Don't like being molly-coddled? Then blame the terminally stupid!

>> Wednesday, February 2, 2011

I really could not believe what I was reading when I browsed through the recent dress-code for Royal Ascot's annual Ladies Day. Apparently, underwear is essential, and tans must be even and correctly applied (basically, no streaky marks). Now, Ladies day is a formal event for well presented ladies with satellite dishes on their heads to attend and enjoy the festivities, and has been running since Queen Anne opened the first day on 1711. Clearly, having been opened by the Queen would suggest it's quite a well-to-do event. So what's happened here to allow the risk of some ladies turning up sans pants and with limbs that are coloured part-carrot and part-parsnip to be so great, they felt the need to send out letters to this effect rather than relying on common sense?

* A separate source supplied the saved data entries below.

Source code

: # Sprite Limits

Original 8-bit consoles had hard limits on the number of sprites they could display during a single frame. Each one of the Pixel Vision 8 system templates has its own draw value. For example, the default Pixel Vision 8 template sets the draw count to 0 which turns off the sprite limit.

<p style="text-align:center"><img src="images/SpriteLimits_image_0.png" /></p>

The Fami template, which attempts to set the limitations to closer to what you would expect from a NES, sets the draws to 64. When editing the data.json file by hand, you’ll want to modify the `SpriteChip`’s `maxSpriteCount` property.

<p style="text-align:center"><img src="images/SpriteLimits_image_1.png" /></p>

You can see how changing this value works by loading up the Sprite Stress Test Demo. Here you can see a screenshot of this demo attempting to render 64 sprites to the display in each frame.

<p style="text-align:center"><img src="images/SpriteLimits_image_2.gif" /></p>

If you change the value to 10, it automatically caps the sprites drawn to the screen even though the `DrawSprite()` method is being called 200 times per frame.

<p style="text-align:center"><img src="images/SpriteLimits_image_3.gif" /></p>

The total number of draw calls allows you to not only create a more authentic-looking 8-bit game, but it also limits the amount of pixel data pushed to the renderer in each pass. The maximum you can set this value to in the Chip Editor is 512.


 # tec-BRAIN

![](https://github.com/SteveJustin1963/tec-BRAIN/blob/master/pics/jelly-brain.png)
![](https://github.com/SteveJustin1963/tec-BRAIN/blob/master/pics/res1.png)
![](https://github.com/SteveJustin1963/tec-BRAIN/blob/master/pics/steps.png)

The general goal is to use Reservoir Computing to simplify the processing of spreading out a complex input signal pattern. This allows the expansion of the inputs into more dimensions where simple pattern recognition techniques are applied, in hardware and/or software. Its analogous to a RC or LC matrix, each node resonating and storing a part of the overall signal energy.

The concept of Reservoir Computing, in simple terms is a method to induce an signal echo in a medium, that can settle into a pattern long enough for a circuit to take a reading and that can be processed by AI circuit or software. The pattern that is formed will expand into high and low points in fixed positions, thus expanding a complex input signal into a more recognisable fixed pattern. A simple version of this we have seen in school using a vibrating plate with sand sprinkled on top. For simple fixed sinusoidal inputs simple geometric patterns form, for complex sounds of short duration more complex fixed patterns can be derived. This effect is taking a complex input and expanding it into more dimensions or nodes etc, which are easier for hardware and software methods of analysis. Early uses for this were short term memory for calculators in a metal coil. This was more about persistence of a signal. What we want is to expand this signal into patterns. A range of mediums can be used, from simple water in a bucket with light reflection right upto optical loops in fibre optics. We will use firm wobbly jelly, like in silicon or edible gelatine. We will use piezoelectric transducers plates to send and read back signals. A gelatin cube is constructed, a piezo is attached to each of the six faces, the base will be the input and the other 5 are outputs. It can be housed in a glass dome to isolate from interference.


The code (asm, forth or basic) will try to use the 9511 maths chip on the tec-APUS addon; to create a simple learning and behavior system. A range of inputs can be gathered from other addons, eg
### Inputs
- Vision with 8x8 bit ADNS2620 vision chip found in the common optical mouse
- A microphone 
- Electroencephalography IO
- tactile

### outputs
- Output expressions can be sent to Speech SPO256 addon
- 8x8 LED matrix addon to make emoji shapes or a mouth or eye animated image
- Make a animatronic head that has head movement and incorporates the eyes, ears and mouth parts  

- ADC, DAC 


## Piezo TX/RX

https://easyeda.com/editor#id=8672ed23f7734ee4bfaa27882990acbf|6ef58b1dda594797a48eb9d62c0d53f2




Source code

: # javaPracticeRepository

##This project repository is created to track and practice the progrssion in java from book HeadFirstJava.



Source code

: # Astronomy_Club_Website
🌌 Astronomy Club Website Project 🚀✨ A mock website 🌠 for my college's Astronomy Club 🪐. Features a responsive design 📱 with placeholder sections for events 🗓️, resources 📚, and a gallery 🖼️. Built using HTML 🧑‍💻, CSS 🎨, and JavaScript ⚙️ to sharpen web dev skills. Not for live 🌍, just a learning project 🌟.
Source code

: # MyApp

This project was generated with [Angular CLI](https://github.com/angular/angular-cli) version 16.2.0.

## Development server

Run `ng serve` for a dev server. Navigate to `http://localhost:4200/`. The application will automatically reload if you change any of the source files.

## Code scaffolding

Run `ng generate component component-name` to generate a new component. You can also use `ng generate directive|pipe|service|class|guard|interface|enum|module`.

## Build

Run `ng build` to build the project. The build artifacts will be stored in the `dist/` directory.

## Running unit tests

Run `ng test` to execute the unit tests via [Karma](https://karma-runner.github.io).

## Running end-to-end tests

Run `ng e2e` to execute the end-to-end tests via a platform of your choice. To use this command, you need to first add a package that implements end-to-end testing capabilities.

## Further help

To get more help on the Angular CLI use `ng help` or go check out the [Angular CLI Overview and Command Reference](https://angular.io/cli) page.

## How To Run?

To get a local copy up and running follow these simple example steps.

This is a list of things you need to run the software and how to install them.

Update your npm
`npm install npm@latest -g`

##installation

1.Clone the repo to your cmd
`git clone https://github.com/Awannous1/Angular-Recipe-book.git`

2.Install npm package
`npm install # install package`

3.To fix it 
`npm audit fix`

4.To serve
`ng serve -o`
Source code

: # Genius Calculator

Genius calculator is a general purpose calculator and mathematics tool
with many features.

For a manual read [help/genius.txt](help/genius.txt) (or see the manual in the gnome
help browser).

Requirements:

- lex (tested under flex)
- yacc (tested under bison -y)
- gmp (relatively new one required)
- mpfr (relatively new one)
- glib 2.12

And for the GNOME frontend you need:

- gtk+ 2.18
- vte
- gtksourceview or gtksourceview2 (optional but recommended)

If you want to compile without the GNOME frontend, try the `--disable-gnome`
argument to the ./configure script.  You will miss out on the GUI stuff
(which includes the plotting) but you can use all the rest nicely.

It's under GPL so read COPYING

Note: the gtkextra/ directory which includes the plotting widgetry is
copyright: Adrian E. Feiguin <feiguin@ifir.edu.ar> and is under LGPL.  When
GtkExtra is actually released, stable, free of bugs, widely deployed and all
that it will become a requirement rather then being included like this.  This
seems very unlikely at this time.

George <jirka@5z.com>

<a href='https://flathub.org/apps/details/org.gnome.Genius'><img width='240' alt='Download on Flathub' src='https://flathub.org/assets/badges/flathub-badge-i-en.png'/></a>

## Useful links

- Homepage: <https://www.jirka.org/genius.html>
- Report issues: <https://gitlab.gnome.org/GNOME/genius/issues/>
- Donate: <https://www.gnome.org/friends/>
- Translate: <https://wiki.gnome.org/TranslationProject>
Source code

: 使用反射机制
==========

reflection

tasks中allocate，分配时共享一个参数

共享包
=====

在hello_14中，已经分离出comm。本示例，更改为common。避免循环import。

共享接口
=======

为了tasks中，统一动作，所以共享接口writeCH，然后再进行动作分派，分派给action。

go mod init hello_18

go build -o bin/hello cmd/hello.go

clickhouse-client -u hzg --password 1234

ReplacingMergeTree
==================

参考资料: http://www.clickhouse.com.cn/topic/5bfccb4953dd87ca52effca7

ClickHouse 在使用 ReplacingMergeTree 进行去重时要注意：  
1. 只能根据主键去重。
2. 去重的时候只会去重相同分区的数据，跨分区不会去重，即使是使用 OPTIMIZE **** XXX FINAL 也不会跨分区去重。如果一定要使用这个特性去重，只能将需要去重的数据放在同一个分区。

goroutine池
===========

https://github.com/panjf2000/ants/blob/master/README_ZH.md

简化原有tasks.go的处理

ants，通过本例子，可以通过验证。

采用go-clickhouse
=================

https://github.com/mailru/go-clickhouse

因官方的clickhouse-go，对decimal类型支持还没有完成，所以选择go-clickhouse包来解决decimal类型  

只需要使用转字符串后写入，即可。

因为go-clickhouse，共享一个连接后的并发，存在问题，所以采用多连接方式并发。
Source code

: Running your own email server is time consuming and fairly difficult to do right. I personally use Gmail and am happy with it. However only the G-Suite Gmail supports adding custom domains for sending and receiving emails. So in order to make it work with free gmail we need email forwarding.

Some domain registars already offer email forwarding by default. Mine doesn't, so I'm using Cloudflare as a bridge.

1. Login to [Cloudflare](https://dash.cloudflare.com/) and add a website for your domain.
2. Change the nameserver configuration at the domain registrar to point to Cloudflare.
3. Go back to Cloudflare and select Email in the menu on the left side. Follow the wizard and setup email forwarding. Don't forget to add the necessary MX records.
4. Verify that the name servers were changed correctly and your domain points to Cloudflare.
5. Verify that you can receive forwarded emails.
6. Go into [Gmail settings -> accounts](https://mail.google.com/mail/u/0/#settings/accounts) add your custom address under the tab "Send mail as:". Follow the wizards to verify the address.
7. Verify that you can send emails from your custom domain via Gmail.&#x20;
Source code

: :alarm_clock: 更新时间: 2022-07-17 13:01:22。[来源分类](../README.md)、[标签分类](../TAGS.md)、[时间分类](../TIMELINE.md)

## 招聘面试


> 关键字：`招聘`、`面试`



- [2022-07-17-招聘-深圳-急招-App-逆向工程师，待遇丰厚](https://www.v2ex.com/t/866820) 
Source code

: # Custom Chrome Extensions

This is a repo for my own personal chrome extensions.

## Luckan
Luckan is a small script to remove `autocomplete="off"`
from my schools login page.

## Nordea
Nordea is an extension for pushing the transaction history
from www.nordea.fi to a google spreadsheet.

Chances are, right now, you live in what we call the "Western World". I can tell from my stats that the regular readers of this blog are 3/4 from various European countries (the vast majority being the UK) and 1/4 are from America (not including a very small percentage from Australia, China and Russia). This means that, chances are, you have access to one of the best education systems in the world. No, really, you go to school up to the age of 18 for free. You have access to the Internet: a world of information that is absolutely staggering in it's sheer volume. I can pretty much find out anything I want to know within the law, and some things outside of it, thanks to Wikileaks. You can watch news from anywhere in the world, while it is happening. By all rights, we should all be so intelligent, that we run out of space in our brains by age 5.

So why aren't we, then?

On Monday, I was perusing through Facebook when I came across a comment by someone who suggested that Facebook Founder Mark Zuckerberg was now "bored" of Facebook and was going to shut it down the following day. I decided the poster must have been momentarily a complete imbecile and all his friends would have commented to agree with my sentiments. However, they were all saying things along the line of "OMG, I cnt liv wivout FB", and the like. They all believed that a lad, who owns a poky website that happens to generate about $1Bn in revenue per year, and was recently valued at $50Bn, would suddenly say "You know what, this being a billionaire at aged 26 malarkey is OK, but I'd rather be poor, unemployed and known as the guy who threw away  a massive fortune". If you've ever wondered who actually responds to those emails from Nigerian Generals with £30m to put into your account, then look no further.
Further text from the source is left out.